### What you have to do
Take the entries below and print only the lines from the one with "Documentation and written" through the one with "the original authors", exactly as they stand, both ends included.

### The records
=======
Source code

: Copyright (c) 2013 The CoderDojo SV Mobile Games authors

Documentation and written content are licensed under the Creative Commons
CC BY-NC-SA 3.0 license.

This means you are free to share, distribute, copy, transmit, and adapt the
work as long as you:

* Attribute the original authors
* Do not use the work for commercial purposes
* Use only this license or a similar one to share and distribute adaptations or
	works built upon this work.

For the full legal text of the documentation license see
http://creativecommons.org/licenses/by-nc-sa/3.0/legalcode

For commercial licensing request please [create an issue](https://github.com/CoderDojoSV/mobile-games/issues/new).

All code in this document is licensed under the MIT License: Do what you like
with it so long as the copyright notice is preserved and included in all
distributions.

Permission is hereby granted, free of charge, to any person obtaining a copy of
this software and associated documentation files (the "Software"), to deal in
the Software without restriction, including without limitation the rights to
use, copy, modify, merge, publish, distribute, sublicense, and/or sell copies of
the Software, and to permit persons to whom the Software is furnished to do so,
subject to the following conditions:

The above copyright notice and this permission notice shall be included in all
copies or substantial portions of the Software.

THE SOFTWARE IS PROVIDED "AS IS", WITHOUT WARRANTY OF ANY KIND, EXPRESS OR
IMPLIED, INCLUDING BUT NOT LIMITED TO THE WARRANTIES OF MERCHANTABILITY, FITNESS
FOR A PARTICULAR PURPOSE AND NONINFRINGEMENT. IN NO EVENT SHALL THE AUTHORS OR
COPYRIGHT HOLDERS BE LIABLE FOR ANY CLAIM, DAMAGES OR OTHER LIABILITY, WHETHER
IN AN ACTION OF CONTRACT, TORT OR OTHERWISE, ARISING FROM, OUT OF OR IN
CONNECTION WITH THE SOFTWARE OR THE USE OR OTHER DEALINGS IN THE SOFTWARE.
=======
### Task output
Documentation and written content are licensed under the Creative Commons
CC BY-NC-SA 3.0 license.

This means you are free to share, distribute, copy, transmit, and adapt the
work as long as you:

* Attribute the original authors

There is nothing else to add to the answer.